Frau Dr. Beuerle berichtete aus ihre reichen Erfahrungen, der Verknüpfung von genossenschaftswissenschaftlicher – und Bildungstätigkeit mit der wohngenossenschaftlichen Praxis, dass zum einen mehr und mehr traditionelle Genossenschaften für ihre Zielgruppen und häufig alle Bewohner in „ihren“ Quartieren Dienstleistungen anbieten und initiieren, zum anderen Wohngemeinschaften aufgenommen und gemeinschaftliche Wohnprojekte realisiert werden. Festzustellen ist die zunehmende Verantwortung von Genossenschaften im Stadtumbauprozess und das Anbieten von guten und benötigten Dienstleistungen von Wohnungsgenossenschaften für die einzelnen Mitgliedergruppen (im Alterungsprozess, Familien mit Kindern, Jugendliche, Mitglieder mit besonderem Unterstützungsbedarf), mit entsprechend positiver Ausstrahlung ins Gemeinwesen.

Immer mehr vor allem Genossenschaftsmitglieder (vor allem nach Phase der Berufstätigkeit) leisten vor Ort vielgestaltige und wichtige ehrenamtliche Arbeit, innerhalb der genossenschaftlichen Strukturen und darüber hinaus. Zugleich ist aber durchaus auch Nachholebedarf zu diagnostizieren (betr. noch viele Genossenschaften): der Selbst- und Mitgestaltungswillen der Mitglieder ist in gelingende Kommunikationsprozesse und organisatorische Strukturen zu gießen, ehrenamtliches Engagement braucht auch hauptamtliche Ansprechpartner, Moderation und Steuerung. Motivierend wirken Gestaltungsspielräume, erlebter Erfolg und Anerkennung für die Akteure.

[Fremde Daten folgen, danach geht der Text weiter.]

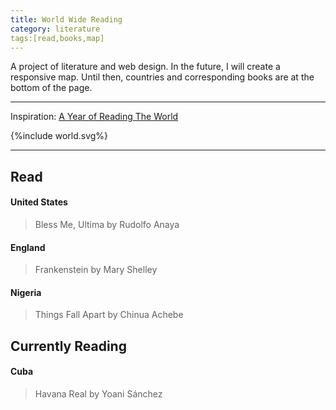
 ```yaml
---
title: World Wide Reading
category: literature
tags:[read,books,map]
---
```

A project of literature and web design. In the future, I will create a responsive map. Until then, countries and corresponding books are at the bottom of the page.    
  
---
   
Inspiration: [A Year of Reading The World](https://ayearofreadingtheworld.com/thelist/)
  <div class="map">
    <div id="read-world-map">
      {%include world.svg%}
    </div>
  </div>
   
--- 
## Read    
#### United States
> Bless Me, Ultima by Rudolfo Anaya
   
#### England
> Frankenstein by Mary Shelley
  
#### Nigeria
> Things Fall Apart by Chinua Achebe
  
## Currently Reading     
#### Cuba
> Havana Real by Yoani Sánchez
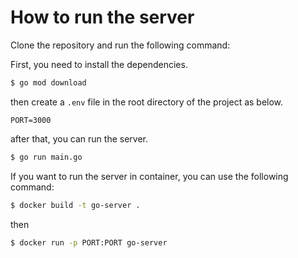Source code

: # How to run the server
Clone the repository and run the following command:

First, you need to install the dependencies.

```bash
$ go mod download
```
then create a `.env` file in the root directory of the project as below.
    
```
PORT=3000
```
after that, you can run the server.
    
```bash
$ go run main.go
```

If you want to run the server in container, you can use the following command:
    
```bash
$ docker build -t go-server .
```
then
```bash
$ docker run -p PORT:PORT go-server
```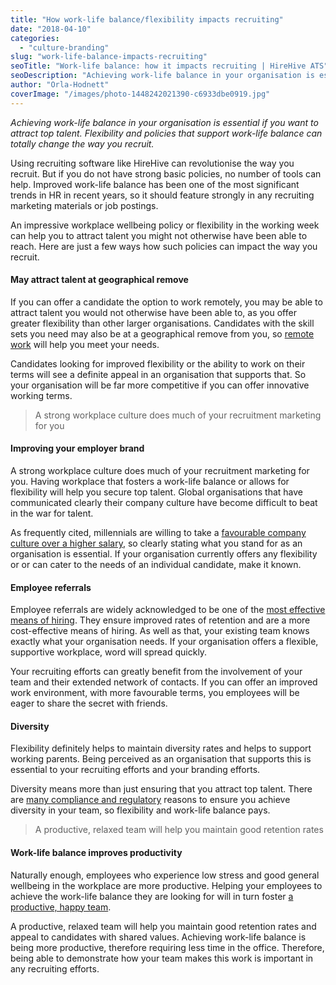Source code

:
 ```yaml
---
title: "How work-life balance/flexibility impacts recruiting"
date: "2018-04-10"
categories:
  - "culture-branding"
slug: "work-life-balance-impacts-recruiting"
seoTitle: "Work-life balance: how it impacts recruiting | HireHive ATS"
seoDescription: "Achieving work-life balance in your organisation is essential if you want to attract top talent. Here is how work-life balance impacts the way you recruit."
author: "Orla-Hodnett"
coverImage: "/images/photo-1448242021390-c6933dbe0919.jpg"
---
```


_Achieving work-life balance in your organisation is essential if you want to attract top talent. Flexibility and policies that support work-life balance can totally change the way you recruit._

Using recruiting software like HireHive can revolutionise the way you recruit. But if you do not have strong basic policies, no number of tools can help. Improved work-life balance has been one of the most significant trends in HR in recent years, so it should feature strongly in any recruiting marketing materials or job postings.

An impressive workplace wellbeing policy or flexibility in the working week can help you to attract talent you might not otherwise have been able to reach. Here are just a few ways how such policies can impact the way you recruit.

#### **May attract talent at geographical remove**

If you can offer a candidate the option to work remotely, you may be able to attract talent you would not otherwise have been able to, as you offer greater flexibility than other larger organisations. Candidates with the skill sets you need may also be at a geographical remove from you, so [remote work](https://hirehive.com/is-remote-hiring-the-way-to-end-the-war-for-talent/) will help you meet your needs.

Candidates looking for improved flexibility or the ability to work on their terms will see a definite appeal in an organisation that supports that. So your organisation will be far more competitive if you can offer innovative working terms.

> A strong workplace culture does much of your recruitment marketing for you

#### **Improving your employer brand**

A strong workplace culture does much of your recruitment marketing for you. Having workplace that fosters a work-life balance or allows for flexibility will help you secure top talent. Global organisations that have communicated clearly their company culture have become difficult to beat in the war for talent.

As frequently cited, millennials are willing to take a [favourable company culture over a higher salary](https://www.forbes.com/sites/karlmoore/2014/10/02/millennials-work-for-purpose-not-paycheck/#4cd546706a51), so clearly stating what you stand for as an organisation is essential. If your organisation currently offers any flexibility or or can cater to the needs of an individual candidate, make it known.

#### **Employee referrals**

Employee referrals are widely acknowledged to be one of the [most effective means of hiring](https://hirehive.com/are-employee-referral-programs-the-most-effective-way-to-recruit/). They ensure improved rates of retention and are a more cost-effective means of hiring. As well as that, your existing team knows exactly what your organisation needs. If your organisation offers a flexible, supportive workplace, word will spread quickly.

Your recruiting efforts can greatly benefit from the involvement of your team and their extended network of contacts. If you can offer an improved work environment, with more favourable terms, you employees will be eager to share the secret with friends.

#### **Diversity**

Flexibility definitely helps to maintain diversity rates and helps to support working parents. Being perceived as an organisation that supports this is essential to your recruiting efforts and your branding efforts.

Diversity means more than just ensuring that you attract top talent. There are [many compliance and regulatory](https://hirehive.com/recruiting-features/compliance-reports/) reasons to ensure you achieve diversity in your team, so flexibility and work-life balance pays.

> A productive, relaxed team will help you maintain good retention rates

#### **Work-life balance improves productivity**

Naturally enough, employees who experience low stress and good general wellbeing in the workplace are more productive. Helping your employees to achieve the work-life balance they are looking for will in turn foster [a productive, happy team](https://www.inc.com/john-rampton/how-work-life-balance-can-keep-your-employees-happy-and-your-business-healthy.html).

A productive, relaxed team will help you maintain good retention rates and appeal to candidates with shared values. Achieving work-life balance is being more productive, therefore requiring less time in the office. Therefore, being able to demonstrate how your team makes this work is important in any recruiting efforts.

Last not least subsumierten die TeilnehmerInnen des Thementisches „Genossenschaftspotenziale“: Genossenschaften, der Genossenschaftsgedanke und die Solidarische Ökonomie spielen in der gesellschaftlichen Diskussion eine wesentlich zu geringe Rolle ! In den Medien, in Schulen, Hochschulen und Universitäten, in Politik und Verwaltung. Damit hängt umgekehrt auch zusammen: Traditionelle und junge Genossenschaften, die viel Zukunftsfestes für das Gemeinwohl leisten, werden in ihrem Wesen oft nicht richtig gesehen und eine adäquate Anerkennung in der Öffentlichkeit fällt aus.